Além de ostentar a costumeira autoindulgência, Lula não hesita em desqualificar quem se atreva a questionar os seus atos. O alvo, no caso, foi o presidente do Supremo Tribunal Federal, ministro Gilmar Mendes, que chamou de "vale-tudo" a sua campanha antecipada, com recursos públicos, em favor da pré-candidata Dilma Rousseff - cujo maior evento até agora foram os 3 dias de "inspeções" das obras de transposição do Rio São Francisco, na semana passada. Primeiro, disse que "ninguém pode ser contra a Dilma ir às obras comigo". Depois, acusou o ministro de fazer "um debate pequeno". "Cada brasileiro tem o direito de falar o que bem entender", arrematou, "mas vamos continuar inaugurando." Isso também é puro Lula, no que contém de desprezo pela ética e de subordinação dos meios aos fins. (Num discurso, anteontem, ele foi ainda mais rombudo. "Agora desgraçou tudo", disparou, "porque os homens estão ficando nervosos porque nós estamos inaugurando obra.")

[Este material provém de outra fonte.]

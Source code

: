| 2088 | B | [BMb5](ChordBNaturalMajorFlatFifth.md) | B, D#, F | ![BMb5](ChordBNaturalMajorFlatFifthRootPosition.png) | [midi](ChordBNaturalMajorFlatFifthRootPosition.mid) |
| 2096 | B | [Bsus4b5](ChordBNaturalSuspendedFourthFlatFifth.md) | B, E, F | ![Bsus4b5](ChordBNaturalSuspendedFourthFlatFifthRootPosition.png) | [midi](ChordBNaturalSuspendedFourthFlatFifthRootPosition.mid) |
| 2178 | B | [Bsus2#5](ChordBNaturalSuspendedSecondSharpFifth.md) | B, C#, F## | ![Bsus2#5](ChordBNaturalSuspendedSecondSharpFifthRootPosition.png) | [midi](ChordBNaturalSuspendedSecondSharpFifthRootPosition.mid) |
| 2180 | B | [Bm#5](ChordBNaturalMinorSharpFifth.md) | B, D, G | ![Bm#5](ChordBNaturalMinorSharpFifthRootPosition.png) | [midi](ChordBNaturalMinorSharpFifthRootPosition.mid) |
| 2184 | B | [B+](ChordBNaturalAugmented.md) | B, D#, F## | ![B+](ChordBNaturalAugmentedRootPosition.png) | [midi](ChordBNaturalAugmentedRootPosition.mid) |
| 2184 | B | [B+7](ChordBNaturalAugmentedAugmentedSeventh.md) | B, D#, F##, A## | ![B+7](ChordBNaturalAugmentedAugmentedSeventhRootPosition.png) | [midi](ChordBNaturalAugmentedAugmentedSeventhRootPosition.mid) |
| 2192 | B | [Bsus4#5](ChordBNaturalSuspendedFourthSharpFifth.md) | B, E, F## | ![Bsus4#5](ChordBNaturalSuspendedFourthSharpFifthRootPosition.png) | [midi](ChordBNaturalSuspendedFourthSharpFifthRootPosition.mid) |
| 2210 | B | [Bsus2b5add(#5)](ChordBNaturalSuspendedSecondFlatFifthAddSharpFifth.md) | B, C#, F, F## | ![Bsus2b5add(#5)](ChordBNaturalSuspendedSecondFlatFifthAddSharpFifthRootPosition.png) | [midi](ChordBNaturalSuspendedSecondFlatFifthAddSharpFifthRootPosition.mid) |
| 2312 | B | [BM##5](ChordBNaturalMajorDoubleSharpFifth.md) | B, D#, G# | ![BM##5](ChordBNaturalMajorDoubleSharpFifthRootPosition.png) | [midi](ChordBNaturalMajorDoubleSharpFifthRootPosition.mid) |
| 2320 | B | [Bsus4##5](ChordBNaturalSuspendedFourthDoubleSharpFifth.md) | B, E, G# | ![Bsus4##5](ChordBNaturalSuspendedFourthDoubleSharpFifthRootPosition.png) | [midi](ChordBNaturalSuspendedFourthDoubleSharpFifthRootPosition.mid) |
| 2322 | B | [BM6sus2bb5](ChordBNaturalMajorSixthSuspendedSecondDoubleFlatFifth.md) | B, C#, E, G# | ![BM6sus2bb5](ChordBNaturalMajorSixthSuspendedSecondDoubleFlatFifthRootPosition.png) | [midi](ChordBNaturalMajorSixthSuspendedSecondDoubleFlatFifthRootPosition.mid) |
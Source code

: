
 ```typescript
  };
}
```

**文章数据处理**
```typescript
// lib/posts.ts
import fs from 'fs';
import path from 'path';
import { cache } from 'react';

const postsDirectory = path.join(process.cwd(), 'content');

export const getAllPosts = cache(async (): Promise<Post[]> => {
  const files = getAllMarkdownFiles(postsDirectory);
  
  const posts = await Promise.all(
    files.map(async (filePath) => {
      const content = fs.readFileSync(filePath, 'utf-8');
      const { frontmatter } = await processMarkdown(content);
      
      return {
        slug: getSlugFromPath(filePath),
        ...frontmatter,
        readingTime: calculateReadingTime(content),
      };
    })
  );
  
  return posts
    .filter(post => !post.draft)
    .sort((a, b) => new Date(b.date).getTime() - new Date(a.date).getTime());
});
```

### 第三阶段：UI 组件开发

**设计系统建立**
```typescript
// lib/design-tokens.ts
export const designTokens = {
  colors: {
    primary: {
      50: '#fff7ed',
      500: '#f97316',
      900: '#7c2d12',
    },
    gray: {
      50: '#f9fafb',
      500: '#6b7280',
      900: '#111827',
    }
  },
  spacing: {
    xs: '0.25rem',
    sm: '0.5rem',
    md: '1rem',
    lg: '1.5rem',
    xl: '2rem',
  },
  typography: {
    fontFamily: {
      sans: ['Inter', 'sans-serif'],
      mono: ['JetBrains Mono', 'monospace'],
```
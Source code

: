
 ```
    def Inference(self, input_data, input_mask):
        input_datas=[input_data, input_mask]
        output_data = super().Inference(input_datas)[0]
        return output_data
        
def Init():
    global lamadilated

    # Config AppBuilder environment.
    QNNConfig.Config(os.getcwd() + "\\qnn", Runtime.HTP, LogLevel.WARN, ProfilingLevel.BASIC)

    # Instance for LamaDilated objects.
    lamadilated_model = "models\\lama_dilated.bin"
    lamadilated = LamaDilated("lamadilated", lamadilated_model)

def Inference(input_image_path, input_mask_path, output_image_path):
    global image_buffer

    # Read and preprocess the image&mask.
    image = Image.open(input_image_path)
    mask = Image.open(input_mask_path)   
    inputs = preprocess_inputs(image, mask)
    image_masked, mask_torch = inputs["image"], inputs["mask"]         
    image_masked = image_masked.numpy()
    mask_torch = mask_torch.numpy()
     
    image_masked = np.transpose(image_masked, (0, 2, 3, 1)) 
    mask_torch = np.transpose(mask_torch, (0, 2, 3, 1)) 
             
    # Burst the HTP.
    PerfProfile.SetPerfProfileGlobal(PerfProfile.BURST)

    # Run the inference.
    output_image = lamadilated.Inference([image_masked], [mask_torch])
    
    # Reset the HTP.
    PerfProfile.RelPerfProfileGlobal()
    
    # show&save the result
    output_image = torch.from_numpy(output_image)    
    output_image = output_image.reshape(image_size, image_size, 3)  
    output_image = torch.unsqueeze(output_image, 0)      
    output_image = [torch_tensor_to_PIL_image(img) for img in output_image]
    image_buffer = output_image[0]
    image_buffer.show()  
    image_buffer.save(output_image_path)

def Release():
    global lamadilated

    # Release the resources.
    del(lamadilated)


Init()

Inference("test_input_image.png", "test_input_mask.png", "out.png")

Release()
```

Confiante na sua supremacia política, ele se permite tudo. Enquanto isso, a oposição patina na definição de seu candidato para 2010 e frequentemente se mostra intimidada pelos 80% de aprovação popular ao presidente e o renovado clima de otimismo com a economia. Apenas a imprensa parece fazer sombra a Lula - a ponto de levá-lo a dizer que o seu papel não é de "fiscalizar" o poder, mas apenas de "informar". É o retrato de uma mentalidade.